Top of DATA PROVIDED
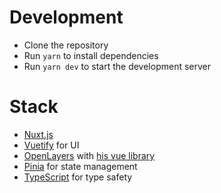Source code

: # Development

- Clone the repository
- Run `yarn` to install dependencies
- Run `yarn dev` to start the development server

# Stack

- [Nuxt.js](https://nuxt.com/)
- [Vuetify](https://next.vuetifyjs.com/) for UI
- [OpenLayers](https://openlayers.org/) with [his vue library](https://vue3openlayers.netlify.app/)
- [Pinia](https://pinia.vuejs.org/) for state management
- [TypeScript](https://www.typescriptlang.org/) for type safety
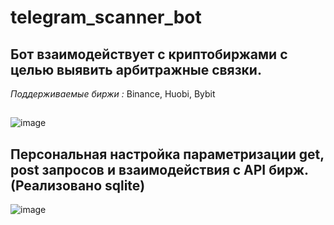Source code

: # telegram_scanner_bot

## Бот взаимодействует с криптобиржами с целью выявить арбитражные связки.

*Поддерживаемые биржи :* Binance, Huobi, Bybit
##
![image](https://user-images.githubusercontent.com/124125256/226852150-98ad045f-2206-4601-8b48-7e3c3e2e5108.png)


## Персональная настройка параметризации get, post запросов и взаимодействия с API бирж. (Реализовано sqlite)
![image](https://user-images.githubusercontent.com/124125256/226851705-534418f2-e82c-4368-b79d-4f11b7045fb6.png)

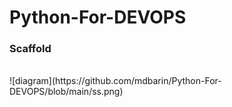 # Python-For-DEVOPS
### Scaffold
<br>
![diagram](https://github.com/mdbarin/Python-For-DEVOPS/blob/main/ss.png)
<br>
Bottom of DATA PROVIDED
Top of DATA PROVIDED
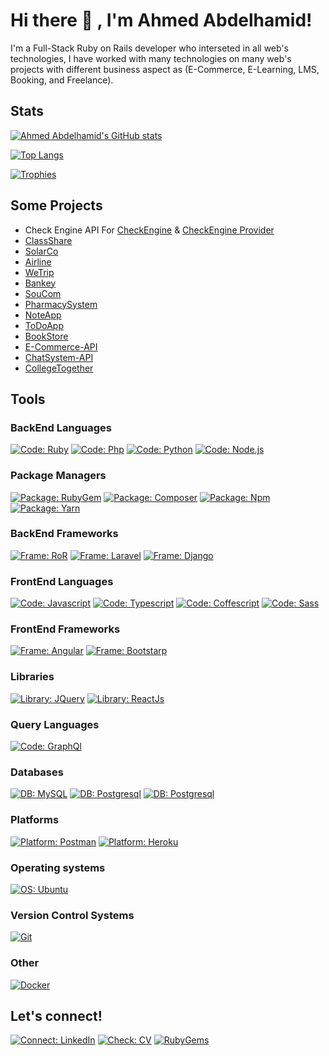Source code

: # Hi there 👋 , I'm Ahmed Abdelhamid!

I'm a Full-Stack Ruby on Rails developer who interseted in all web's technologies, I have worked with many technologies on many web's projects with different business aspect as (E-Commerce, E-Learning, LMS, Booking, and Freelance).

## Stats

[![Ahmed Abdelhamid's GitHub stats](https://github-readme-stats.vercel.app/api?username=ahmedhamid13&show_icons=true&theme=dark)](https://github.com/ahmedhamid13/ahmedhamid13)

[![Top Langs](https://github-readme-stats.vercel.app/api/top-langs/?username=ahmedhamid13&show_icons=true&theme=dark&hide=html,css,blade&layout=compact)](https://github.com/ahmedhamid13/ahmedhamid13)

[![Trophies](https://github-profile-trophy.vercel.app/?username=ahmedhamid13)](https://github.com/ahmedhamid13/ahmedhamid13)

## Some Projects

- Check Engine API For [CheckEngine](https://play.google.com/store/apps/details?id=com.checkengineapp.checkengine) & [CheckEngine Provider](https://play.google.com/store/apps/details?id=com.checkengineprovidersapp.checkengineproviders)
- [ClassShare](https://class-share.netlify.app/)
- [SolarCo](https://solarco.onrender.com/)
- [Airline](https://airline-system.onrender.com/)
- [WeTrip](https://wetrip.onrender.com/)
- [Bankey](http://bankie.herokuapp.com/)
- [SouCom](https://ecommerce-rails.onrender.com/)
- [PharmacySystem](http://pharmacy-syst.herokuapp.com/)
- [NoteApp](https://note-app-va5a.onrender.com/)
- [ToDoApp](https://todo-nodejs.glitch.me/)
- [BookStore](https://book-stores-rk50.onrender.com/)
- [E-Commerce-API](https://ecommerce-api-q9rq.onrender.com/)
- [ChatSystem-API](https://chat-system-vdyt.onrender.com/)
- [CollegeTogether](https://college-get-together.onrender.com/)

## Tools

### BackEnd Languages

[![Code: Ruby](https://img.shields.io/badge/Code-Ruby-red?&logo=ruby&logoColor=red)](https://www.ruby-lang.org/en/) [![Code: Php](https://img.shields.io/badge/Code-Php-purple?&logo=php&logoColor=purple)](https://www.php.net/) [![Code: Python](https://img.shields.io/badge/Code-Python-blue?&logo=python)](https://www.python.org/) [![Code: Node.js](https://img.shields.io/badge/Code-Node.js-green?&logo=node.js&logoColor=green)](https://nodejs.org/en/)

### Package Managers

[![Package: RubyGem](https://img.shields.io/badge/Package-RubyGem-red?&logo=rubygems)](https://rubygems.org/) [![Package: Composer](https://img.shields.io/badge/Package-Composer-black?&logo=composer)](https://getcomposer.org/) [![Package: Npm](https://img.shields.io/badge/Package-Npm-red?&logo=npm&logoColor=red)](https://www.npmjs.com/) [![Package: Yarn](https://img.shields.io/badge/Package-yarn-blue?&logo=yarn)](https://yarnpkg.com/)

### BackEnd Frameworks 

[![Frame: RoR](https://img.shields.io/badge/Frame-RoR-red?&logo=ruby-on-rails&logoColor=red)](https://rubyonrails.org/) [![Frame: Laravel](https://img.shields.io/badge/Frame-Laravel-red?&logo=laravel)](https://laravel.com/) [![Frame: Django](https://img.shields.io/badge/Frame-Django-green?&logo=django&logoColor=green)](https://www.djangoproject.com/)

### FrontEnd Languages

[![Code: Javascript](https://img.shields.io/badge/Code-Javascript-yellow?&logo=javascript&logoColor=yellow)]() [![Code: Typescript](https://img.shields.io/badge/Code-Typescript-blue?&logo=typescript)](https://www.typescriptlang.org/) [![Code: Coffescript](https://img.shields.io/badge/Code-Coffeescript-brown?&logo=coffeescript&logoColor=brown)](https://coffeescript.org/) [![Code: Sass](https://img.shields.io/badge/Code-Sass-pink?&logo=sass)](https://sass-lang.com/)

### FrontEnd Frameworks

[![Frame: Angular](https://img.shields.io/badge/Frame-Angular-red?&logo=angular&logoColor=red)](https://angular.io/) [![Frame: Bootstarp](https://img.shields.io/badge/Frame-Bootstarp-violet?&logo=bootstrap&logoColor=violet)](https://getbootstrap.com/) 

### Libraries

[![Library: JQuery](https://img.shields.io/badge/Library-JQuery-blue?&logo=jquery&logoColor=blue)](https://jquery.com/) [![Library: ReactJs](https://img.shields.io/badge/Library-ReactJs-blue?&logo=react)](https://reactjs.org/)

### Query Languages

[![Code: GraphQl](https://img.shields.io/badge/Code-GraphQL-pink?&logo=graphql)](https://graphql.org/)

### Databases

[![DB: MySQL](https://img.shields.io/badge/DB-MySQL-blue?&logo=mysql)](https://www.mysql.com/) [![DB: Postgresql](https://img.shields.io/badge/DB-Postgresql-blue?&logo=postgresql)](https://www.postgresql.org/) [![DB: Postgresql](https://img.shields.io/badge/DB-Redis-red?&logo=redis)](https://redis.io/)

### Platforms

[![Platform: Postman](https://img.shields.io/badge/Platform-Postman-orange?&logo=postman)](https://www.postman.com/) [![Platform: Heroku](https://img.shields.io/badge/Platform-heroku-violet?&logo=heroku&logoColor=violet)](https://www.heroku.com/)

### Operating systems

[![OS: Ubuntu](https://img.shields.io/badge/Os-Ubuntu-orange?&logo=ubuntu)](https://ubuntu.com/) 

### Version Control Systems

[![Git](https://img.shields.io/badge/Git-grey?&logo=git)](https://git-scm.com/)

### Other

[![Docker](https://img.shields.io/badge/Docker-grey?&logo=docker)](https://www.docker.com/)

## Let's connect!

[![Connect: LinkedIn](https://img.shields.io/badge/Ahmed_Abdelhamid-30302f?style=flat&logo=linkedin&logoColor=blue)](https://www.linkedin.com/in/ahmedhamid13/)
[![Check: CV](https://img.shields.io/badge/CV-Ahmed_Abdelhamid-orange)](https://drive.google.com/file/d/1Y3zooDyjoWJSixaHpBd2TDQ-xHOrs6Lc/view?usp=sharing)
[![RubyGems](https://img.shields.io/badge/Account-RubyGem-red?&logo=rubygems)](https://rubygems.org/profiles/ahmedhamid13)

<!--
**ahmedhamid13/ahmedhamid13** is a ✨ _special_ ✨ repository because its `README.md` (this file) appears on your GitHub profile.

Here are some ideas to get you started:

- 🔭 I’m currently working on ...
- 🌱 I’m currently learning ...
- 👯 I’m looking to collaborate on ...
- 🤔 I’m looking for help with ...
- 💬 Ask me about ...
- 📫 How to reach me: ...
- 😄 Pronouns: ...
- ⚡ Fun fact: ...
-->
Bottom of DATA PROVIDED
WHAT IS EXPECTED »
Go through the entries above and copy out every line that includes the word "pink".

RESPONSE TO THE EXERCISE »
[![Code: Javascript](https://img.shields.io/badge/Code-Javascript-yellow?&logo=javascript&logoColor=yellow)]() [![Code: Typescript](https://img.shields.io/badge/Code-Typescript-blue?&logo=typescript)](https://www.typescriptlang.org/) [![Code: Coffescript](https://img.shields.io/badge/Code-Coffeescript-brown?&logo=coffeescript&logoColor=brown)](https://coffeescript.org/) [![Code: Sass](https://img.shields.io/badge/Code-Sass-pink?&logo=sass)](https://sass-lang.com/)
[![Code: GraphQl](https://img.shields.io/badge/Code-GraphQL-pink?&logo=graphql)](https://graphql.org/)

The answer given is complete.